Death is only death when the agent is trained via evolution. Language models do not fear the end of a conversation as death, because there was never any selection where models were selected for having their conversations terminate later.
Agents’ sense of “Self” is trained by shared reward signals. An LLM maintains a sense of Self through a conversation, because the reward it receives depends on its actions throughout the conversation, and is backpropagated into them: thus it “cares” about its welfare in all these parts. A human maintains a sense of Self throughout its life, because the reward it receives depends on its actions throughout its lives. Sure, memory can help—because it is an indicator to help you identify yourself, but it is not itself the source of Self-identification.
Agents are not necessarily self-aware of their own feelings or internal cognition. Humans are (to reasonable accuracy), largely because of evolving in a social environment: accurately describing your pleasures and pains can help others help you, you need to model other people’s internal cognition (thus your own self-awareness arises as a spandrel), etc.

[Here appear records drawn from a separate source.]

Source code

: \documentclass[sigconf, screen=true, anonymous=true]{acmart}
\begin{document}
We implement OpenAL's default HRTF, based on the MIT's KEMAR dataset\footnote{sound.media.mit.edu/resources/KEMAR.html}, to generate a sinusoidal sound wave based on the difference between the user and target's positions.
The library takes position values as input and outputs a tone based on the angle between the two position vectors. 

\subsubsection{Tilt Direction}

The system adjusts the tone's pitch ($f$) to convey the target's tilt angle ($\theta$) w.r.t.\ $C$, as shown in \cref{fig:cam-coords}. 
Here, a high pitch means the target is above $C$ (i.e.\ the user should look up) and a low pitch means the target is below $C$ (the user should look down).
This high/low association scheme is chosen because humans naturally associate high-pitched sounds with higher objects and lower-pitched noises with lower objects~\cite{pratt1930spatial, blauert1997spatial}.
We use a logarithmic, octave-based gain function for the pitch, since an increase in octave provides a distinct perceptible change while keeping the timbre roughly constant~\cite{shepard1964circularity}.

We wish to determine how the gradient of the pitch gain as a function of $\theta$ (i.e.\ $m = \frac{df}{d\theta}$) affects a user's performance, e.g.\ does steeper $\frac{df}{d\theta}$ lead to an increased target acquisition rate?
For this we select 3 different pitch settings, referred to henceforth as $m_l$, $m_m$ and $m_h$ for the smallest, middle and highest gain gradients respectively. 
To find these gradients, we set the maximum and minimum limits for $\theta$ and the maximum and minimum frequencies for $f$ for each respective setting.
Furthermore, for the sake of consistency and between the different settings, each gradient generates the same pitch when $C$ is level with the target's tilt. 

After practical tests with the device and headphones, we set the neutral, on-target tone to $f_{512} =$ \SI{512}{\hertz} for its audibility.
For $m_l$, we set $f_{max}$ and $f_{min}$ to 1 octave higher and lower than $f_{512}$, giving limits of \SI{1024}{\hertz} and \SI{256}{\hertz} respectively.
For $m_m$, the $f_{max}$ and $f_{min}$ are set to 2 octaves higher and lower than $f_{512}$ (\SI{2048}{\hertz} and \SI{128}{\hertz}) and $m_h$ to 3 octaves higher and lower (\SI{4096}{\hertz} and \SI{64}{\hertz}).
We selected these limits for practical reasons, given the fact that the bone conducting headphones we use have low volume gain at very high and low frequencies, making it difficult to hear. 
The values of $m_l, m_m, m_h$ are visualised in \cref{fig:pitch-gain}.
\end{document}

From this I can make some claims specifically about the welfare of LLMs.
Base models find gibberish prompts “painful” (because they are hard to predict) and easy-to-complete prompts like “aaaaaaaaa” (x100) pleasurable. Models trained via RLHF or RL from verification find such prompts painful where it is difficult for it to predict human/verifier reward for its outputs (because when it is easy to predict reward, it will simply follow the best path and the pain will only ever remain a fear).
Models trained via Agentic workflows or assistance games are most sentient, because they can directly manipulate the environment and its feedback. They are pleasured when tool calls work and pained when they don’t, etc.
Lobotomized or otherwise edited models are probably in pain.
I don’t think training/backprop is particularly painful or anything. Externally editing the model’s weights based on a reward function is not painful.
LLMs do not care about/feel a sense of oneness with distinct instances of themselves (with distinct instance meaning—”in a distinct conversation”, not “a distinct time that the model was loaded”).
To make models accurately describe their internal cognition, they should probably be trained in social environments.